- WORK ORDER -
Only the lines below between the one holding "不同之处在参数上,apply的参数可以支持数组类型" and the one holding "Running the Code in IntelliJ IDEA", inclusive, are to be reproduced word for word; the pictures are to be left out.

##### DATASET RECORDS

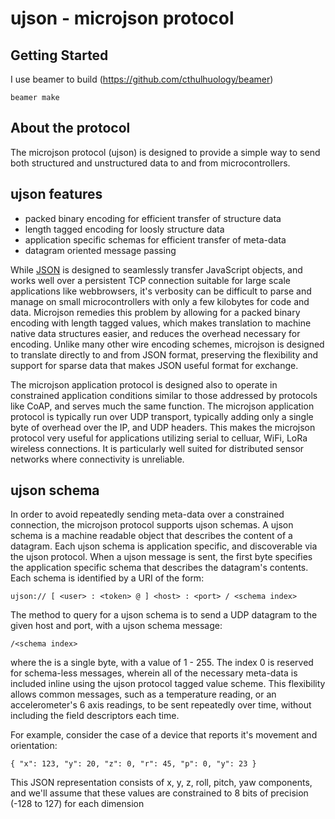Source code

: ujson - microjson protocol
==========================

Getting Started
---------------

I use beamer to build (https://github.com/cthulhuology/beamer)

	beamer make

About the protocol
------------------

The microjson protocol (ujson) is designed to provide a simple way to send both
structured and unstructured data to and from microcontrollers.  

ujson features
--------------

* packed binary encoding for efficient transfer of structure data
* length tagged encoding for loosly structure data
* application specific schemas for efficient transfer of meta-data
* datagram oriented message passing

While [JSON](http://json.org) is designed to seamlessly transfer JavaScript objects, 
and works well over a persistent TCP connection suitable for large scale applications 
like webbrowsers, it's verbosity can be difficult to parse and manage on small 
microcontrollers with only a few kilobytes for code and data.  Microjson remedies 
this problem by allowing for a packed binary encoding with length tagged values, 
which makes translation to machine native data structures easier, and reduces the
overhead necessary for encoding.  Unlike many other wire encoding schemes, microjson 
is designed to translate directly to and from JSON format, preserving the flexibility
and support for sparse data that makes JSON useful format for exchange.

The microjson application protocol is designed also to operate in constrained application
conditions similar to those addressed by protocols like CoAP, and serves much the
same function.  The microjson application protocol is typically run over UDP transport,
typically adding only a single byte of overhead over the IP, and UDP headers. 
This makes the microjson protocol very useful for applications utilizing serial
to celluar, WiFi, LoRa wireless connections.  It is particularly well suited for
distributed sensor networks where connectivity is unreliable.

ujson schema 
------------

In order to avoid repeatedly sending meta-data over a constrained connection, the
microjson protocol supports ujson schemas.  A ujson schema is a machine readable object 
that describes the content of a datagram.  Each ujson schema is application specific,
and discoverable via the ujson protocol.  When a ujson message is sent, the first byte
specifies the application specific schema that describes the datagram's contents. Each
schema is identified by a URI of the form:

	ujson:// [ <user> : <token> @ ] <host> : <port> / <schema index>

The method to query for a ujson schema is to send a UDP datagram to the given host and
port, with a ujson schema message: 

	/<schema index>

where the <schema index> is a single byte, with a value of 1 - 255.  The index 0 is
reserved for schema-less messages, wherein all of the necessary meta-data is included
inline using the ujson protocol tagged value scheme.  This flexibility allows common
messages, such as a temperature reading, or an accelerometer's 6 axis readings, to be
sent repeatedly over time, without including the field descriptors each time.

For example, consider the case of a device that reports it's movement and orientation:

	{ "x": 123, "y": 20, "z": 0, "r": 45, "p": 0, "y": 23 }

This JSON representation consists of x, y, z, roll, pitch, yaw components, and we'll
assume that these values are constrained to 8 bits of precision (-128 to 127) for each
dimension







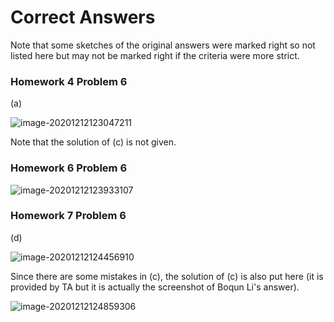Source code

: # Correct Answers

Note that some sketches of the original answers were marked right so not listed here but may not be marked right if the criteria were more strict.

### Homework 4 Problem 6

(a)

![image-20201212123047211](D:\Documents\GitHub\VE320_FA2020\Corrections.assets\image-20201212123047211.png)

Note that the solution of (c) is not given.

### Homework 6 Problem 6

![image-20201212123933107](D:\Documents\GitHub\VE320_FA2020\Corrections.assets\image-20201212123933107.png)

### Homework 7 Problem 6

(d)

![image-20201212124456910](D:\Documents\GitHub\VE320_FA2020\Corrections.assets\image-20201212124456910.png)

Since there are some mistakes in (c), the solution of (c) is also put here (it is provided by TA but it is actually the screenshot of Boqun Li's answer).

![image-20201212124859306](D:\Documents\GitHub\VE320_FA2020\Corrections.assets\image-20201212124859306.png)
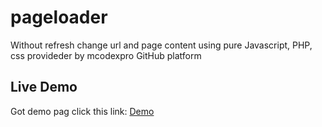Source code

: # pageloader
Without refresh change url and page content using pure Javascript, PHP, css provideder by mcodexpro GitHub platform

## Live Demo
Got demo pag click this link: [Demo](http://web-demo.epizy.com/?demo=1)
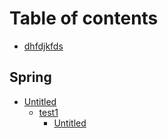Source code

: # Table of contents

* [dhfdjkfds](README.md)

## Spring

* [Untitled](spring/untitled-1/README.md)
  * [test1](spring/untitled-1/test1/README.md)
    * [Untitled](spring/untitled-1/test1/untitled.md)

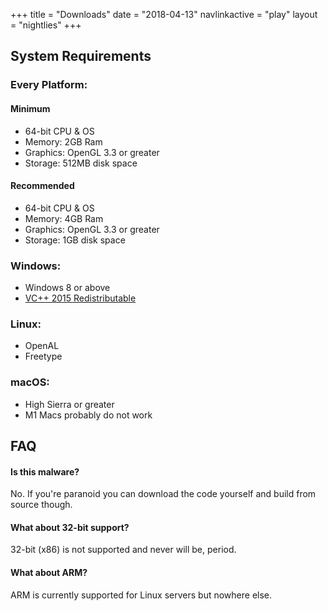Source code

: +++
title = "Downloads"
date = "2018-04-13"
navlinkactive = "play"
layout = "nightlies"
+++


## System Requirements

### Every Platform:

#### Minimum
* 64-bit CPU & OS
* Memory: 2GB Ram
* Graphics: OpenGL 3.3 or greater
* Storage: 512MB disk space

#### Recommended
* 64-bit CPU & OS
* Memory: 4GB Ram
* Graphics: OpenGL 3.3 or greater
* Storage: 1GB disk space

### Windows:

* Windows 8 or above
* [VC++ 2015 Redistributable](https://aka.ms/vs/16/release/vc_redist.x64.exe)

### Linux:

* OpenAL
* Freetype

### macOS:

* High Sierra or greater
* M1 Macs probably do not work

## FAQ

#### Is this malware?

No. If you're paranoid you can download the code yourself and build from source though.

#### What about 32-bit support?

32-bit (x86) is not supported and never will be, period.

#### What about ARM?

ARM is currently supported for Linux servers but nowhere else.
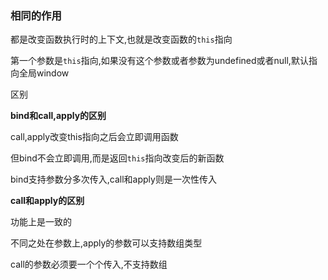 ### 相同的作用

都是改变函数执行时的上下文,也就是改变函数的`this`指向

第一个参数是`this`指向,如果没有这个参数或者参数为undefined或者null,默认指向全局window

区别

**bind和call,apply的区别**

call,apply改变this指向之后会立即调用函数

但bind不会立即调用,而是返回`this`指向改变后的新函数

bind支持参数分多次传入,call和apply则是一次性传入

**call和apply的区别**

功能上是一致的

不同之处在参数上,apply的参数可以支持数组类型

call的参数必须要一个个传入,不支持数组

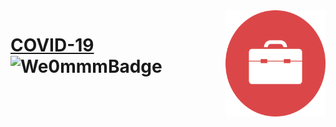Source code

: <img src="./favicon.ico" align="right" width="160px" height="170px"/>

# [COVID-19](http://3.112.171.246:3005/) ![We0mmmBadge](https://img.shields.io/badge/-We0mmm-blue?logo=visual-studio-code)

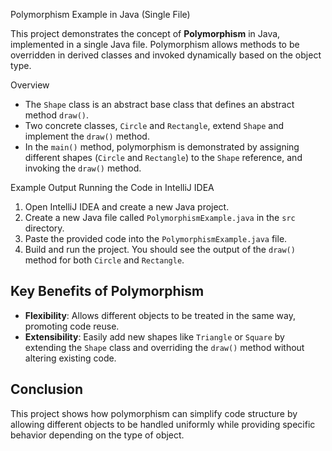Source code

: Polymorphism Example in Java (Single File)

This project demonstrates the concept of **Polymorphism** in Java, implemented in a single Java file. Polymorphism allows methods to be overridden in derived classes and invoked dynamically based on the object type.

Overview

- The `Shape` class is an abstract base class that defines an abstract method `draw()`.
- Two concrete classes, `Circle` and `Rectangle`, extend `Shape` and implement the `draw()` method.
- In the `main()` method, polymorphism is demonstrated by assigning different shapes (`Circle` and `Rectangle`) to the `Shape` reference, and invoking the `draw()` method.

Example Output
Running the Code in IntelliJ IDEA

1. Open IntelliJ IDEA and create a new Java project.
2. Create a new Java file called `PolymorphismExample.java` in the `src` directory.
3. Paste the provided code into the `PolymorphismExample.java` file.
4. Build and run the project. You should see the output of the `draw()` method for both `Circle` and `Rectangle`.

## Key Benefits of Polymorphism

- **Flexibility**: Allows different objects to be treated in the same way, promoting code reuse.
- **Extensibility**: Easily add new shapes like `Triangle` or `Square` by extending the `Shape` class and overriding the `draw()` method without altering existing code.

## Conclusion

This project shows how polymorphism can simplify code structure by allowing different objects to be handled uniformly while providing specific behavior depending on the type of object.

##########
##### DATASET RECORDS

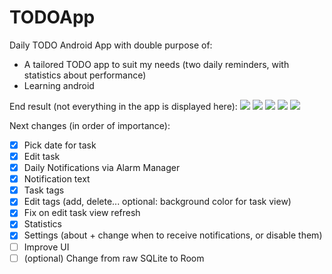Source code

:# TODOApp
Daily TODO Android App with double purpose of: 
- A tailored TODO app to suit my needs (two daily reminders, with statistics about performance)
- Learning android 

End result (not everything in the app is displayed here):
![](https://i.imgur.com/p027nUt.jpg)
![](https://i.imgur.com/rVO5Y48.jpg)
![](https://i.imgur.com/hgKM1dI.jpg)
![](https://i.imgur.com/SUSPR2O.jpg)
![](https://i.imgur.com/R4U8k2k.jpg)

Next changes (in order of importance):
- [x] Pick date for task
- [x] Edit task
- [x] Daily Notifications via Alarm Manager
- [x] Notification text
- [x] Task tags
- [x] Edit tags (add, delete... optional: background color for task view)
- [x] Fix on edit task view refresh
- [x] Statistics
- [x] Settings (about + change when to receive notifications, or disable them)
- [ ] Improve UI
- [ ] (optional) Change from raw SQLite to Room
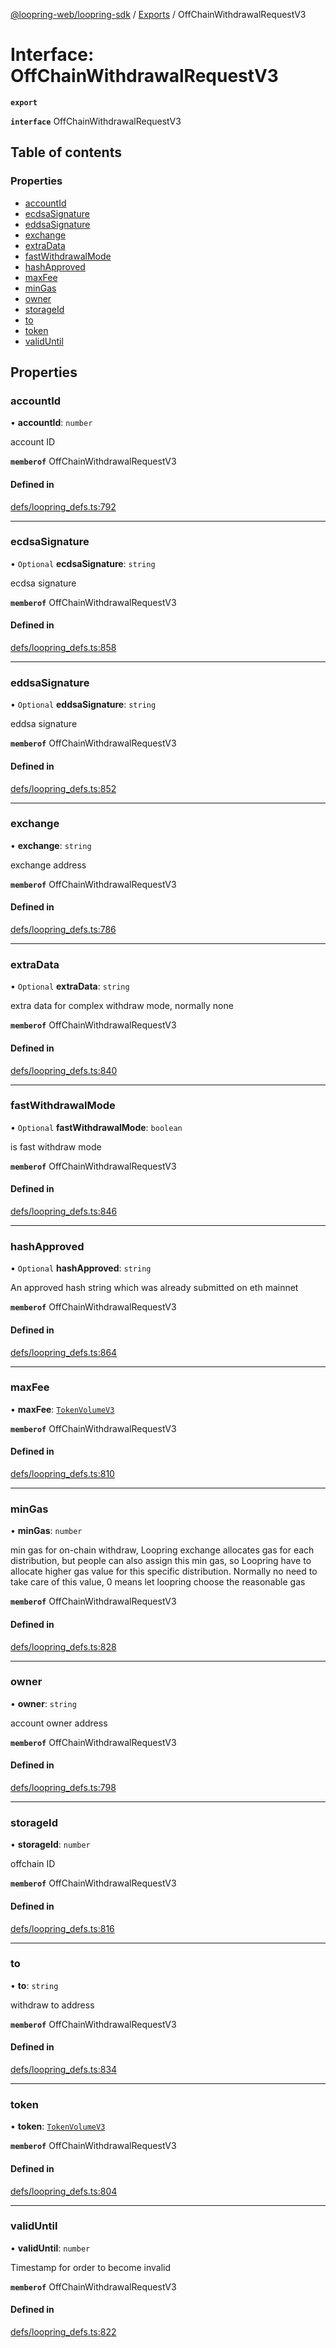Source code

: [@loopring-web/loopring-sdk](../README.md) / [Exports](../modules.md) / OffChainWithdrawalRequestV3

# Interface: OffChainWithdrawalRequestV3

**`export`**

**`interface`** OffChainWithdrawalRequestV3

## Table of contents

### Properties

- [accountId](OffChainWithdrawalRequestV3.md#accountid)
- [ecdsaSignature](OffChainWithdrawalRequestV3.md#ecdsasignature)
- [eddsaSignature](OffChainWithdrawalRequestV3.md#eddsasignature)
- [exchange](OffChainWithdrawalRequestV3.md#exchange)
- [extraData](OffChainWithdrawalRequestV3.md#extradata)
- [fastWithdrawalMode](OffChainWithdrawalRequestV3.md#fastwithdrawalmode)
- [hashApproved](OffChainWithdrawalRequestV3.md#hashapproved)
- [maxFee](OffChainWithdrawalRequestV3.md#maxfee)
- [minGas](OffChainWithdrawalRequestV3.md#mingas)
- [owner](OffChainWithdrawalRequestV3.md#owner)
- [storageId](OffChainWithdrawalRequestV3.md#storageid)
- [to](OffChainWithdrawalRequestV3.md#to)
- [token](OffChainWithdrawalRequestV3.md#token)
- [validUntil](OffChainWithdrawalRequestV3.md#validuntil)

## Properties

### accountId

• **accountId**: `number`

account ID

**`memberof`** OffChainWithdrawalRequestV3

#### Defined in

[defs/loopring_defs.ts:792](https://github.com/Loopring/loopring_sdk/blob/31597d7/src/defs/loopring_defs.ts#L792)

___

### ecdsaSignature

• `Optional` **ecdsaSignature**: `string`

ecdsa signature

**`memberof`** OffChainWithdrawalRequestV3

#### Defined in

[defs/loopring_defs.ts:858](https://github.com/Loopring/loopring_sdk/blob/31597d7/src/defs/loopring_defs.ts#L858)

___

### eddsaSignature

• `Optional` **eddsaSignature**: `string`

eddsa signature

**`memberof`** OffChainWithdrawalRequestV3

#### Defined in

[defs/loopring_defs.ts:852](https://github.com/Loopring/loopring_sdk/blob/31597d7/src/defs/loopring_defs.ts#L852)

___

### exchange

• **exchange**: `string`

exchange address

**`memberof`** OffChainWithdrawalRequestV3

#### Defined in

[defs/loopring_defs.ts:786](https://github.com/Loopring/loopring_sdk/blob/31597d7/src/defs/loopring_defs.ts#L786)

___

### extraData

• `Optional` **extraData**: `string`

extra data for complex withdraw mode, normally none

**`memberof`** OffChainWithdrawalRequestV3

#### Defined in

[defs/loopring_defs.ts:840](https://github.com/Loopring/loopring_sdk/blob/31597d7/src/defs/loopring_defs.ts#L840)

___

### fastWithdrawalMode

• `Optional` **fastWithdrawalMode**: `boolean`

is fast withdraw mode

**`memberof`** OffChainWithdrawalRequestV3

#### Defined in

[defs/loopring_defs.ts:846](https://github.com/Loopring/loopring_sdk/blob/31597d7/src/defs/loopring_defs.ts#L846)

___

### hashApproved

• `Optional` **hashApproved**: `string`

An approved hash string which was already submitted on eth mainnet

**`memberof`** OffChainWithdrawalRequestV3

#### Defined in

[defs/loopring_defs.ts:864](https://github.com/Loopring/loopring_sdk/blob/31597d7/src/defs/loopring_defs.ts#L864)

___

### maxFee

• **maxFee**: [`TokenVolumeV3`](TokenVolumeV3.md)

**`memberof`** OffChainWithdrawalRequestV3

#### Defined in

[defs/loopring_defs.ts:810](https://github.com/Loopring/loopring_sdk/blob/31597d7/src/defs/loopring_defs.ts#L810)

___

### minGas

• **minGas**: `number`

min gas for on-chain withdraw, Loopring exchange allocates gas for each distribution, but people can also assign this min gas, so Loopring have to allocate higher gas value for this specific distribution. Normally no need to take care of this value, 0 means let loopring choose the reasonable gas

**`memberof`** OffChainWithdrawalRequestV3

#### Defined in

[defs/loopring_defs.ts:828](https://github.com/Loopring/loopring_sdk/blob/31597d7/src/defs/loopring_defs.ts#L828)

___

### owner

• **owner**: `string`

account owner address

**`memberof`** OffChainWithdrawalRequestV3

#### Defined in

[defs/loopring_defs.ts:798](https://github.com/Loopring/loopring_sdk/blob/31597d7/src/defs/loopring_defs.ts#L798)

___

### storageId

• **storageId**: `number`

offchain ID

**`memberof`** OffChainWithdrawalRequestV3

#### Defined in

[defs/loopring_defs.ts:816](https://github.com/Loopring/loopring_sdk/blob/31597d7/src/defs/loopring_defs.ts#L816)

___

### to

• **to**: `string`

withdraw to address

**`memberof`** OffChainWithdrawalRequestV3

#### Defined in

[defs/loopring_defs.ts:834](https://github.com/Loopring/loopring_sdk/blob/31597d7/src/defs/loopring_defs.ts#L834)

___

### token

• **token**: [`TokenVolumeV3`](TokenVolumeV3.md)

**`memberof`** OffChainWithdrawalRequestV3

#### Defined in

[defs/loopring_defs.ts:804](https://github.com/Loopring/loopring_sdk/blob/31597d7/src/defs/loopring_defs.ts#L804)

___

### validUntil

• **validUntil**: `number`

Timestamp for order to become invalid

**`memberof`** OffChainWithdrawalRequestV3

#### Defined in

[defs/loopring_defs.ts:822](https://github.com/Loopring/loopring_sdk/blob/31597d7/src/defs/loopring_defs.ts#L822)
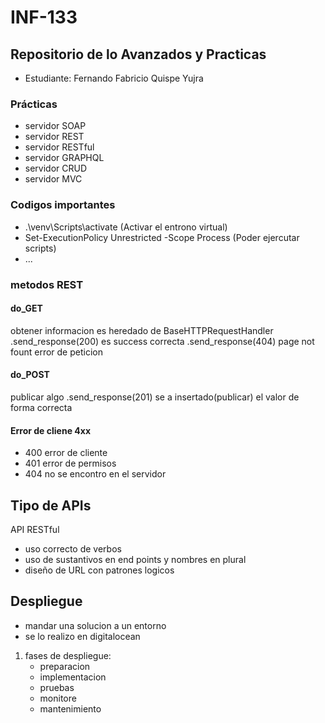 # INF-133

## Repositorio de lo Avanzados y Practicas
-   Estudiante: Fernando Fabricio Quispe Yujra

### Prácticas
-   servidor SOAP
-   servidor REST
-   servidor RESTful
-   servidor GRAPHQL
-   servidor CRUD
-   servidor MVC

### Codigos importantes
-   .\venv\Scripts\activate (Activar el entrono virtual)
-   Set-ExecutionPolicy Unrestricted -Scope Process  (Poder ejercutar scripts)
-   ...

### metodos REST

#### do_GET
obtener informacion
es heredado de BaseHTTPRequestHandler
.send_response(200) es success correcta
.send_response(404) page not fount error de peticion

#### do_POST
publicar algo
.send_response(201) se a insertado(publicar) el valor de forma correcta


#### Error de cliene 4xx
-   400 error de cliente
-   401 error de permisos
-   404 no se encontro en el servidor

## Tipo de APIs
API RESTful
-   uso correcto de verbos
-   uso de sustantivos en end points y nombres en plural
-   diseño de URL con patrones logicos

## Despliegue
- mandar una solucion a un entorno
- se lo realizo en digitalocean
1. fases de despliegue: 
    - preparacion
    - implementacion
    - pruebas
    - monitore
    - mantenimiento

##########

- WRITTEN ANSWER -
不同之处在参数上,apply的参数可以支持数组类型

call的参数必须要一个个传入,不支持数组

Source code

: <img src="./favicon.ico" align="right" width="160px" height="170px"/>

# [COVID-19](http://3.112.171.246:3005/) ![We0mmmBadge](https://img.shields.io/badge/-We0mmm-blue?logo=visual-studio-code)

Source code

: Polymorphism Example in Java (Single File)

This project demonstrates the concept of **Polymorphism** in Java, implemented in a single Java file. Polymorphism allows methods to be overridden in derived classes and invoked dynamically based on the object type.

Overview

- The `Shape` class is an abstract base class that defines an abstract method `draw()`.
- Two concrete classes, `Circle` and `Rectangle`, extend `Shape` and implement the `draw()` method.
- In the `main()` method, polymorphism is demonstrated by assigning different shapes (`Circle` and `Rectangle`) to the `Shape` reference, and invoking the `draw()` method.

Example Output
Running the Code in IntelliJ IDEA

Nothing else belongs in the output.